# Vectorise Corpus
Felix Zaussinger | 08.01.2021

## Core Analysis Goal(s)
1. Explore textacy vectorisation functions
2. Transform corpus to sparse matrix representations

## Key Insight(s)
1. Creating the sparse matrix format from the corpus takes long (V1 ~ 30 min, > V2 ~ 7 min)
2. Compared to the full corpus, parse matrices are really small memory-wise
3. There is a lot of subtlety in choosing parameters, particularly weighting schemes. I tried to follow a standard implementations of a TF-IDF weighting scheme.

## Sources
- https://textacy.readthedocs.io/en/stable/api_reference/vsm_and_tm.html#textacy.vsm.vectorizers.Vectorizer

In [1]:
# magic commands
%load_ext autoreload
%autoreload 2

%matplotlib inline
%config InlineBackend.figure_format = 'retina'

# imports
import os
import re
import sys
import glob
import pickle
import textacy
import logging
import numpy as np
import textacy.vsm
import pandas as pd
from tqdm import tqdm
import en_core_web_lg
import seaborn as sns
from pathlib import Path
import matplotlib.pyplot as plt
from textacy import preprocessing
from dotenv import find_dotenv, load_dotenv

# module settings
sns.set_context("poster")
sns.set(rc={'figure.figsize': (16, 9.)})
sns.set_style("ticks")

# logging
logging.basicConfig(level=logging.INFO, stream=sys.stdout)

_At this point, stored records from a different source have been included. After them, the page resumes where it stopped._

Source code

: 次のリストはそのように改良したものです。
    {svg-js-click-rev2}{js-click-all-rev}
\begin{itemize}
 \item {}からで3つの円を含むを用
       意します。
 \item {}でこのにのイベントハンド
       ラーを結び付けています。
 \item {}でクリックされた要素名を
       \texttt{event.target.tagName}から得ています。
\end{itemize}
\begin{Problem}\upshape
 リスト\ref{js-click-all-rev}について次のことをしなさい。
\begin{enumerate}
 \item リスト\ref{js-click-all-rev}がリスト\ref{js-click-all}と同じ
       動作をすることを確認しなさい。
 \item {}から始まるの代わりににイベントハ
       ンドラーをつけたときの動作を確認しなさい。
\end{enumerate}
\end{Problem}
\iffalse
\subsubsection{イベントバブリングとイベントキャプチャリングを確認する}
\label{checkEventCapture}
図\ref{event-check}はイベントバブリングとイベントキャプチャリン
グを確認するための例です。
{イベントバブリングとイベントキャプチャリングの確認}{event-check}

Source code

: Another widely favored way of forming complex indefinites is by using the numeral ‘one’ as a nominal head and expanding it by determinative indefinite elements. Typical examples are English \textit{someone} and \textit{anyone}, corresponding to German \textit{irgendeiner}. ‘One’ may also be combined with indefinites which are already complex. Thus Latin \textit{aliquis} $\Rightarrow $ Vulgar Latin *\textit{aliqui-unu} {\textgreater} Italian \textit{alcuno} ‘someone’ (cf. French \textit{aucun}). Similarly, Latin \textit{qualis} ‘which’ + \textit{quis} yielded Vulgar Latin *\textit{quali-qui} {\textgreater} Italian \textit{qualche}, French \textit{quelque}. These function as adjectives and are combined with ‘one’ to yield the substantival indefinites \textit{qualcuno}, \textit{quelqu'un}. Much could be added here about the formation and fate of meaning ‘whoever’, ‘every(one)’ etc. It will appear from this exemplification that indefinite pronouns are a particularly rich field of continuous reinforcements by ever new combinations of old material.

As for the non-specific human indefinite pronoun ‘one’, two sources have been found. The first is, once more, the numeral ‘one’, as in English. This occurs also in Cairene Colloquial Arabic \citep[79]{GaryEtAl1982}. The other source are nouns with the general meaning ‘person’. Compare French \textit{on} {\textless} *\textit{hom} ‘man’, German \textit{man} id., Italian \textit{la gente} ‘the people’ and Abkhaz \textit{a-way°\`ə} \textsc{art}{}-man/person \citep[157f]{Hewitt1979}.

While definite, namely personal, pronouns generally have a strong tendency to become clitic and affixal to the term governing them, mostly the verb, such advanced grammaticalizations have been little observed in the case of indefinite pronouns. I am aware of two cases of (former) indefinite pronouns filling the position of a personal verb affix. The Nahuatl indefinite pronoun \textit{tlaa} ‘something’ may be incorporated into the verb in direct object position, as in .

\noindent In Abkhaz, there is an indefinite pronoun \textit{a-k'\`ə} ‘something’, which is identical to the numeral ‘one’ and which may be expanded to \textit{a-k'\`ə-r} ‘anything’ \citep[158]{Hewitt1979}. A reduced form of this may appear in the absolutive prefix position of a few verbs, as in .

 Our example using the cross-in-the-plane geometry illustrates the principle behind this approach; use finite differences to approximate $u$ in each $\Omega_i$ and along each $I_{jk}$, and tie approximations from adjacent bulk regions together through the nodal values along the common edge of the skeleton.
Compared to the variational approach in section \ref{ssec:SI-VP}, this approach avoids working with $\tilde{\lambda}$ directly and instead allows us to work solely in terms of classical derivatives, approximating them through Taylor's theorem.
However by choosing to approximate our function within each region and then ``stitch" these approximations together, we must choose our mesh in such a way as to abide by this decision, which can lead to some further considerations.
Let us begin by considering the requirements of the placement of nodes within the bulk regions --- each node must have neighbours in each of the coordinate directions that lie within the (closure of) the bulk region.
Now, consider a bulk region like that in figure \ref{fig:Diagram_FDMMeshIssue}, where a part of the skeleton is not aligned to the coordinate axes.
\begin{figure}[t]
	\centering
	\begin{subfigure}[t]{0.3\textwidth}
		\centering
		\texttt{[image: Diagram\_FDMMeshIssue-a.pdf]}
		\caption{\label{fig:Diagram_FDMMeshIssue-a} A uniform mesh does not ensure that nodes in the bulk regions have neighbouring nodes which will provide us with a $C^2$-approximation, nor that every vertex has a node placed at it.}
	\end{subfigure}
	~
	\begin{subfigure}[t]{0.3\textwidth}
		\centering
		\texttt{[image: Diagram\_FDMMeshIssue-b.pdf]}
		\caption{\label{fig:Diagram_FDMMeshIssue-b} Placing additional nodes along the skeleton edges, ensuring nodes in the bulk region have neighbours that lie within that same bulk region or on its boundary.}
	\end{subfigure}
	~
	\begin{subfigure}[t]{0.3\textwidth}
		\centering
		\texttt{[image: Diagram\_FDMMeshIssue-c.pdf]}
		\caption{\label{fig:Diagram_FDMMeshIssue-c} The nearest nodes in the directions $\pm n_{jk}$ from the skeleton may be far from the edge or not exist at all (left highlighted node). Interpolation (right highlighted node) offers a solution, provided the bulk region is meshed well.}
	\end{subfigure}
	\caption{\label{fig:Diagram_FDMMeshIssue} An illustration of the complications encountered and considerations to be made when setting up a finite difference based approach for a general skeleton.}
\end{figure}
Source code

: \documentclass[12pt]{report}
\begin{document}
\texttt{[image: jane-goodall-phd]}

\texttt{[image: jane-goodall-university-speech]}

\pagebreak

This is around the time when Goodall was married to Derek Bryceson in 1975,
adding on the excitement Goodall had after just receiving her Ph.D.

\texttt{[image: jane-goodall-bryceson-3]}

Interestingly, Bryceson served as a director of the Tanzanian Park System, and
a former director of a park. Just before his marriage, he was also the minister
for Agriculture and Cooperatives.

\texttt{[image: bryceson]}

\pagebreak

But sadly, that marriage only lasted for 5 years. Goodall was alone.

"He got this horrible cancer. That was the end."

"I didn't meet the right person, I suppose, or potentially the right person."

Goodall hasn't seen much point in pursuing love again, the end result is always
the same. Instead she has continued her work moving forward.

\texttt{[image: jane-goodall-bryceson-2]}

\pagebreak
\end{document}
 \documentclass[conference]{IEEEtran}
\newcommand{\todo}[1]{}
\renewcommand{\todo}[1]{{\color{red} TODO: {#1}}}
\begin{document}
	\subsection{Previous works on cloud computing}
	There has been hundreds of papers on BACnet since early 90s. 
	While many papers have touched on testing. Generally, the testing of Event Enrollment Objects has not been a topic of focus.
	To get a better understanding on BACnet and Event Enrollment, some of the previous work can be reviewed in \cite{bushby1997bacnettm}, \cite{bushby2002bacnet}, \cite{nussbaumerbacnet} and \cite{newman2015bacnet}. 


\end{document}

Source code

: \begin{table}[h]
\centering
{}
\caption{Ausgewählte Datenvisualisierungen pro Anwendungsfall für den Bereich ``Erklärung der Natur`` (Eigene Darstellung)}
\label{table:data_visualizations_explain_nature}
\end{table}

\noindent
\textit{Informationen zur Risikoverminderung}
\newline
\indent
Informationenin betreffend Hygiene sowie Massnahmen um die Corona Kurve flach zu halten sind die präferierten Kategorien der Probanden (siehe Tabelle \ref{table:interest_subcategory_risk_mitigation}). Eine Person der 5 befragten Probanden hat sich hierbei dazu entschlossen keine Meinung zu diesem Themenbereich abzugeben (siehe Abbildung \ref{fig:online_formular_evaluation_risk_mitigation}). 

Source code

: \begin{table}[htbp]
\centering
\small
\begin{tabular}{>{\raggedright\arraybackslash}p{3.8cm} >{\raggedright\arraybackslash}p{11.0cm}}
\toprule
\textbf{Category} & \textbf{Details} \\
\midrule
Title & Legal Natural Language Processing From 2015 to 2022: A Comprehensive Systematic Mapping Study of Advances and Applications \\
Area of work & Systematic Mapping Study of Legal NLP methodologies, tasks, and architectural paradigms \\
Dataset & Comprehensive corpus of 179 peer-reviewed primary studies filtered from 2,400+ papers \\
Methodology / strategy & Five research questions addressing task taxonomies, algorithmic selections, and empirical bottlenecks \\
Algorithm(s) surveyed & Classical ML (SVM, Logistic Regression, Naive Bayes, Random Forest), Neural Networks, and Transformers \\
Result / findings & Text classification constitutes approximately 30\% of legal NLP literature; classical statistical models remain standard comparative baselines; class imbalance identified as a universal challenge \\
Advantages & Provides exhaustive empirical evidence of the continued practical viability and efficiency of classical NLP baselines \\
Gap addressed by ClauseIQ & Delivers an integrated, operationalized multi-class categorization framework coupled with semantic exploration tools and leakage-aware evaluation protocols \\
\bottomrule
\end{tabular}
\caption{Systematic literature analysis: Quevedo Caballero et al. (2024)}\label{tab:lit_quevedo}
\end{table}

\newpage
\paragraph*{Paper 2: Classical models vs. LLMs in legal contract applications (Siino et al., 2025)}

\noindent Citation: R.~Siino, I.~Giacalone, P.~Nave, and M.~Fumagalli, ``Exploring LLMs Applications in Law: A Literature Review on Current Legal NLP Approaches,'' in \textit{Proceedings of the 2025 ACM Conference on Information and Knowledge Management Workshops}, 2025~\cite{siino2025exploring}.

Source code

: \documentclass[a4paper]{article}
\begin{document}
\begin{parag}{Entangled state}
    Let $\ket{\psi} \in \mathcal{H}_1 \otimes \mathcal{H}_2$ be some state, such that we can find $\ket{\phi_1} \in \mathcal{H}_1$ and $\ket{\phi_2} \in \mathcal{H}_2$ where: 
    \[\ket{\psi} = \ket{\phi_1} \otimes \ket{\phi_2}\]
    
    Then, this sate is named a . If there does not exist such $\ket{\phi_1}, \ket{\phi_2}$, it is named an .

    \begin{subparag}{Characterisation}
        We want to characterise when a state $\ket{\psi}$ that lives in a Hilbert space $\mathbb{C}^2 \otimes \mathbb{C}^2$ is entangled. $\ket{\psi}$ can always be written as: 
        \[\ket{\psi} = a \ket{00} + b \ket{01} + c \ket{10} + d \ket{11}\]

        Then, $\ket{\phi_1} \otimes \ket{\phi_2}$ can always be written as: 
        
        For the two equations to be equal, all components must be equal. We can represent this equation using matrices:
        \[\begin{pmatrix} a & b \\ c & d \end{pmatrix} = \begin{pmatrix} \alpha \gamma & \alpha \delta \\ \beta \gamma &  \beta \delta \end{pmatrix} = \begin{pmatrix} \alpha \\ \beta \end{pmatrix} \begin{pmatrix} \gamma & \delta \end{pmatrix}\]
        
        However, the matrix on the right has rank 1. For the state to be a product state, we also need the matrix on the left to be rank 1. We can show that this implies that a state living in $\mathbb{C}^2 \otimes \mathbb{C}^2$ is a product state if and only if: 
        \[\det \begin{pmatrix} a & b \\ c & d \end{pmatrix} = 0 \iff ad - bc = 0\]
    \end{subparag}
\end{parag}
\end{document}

#### Define directory structure

In [2]:
# project directory
abspath = os.path.abspath('')
project_dir = str(Path(abspath).parents[0])

# sub-directories
data_raw = os.path.join(project_dir, "data", "raw")
data_interim = os.path.join(project_dir, "data", "interim")
data_processed = os.path.join(project_dir, "data", "processed")
model_dir = os.path.join(project_dir, "models")
figure_dir = os.path.join(project_dir, "reports", "figures")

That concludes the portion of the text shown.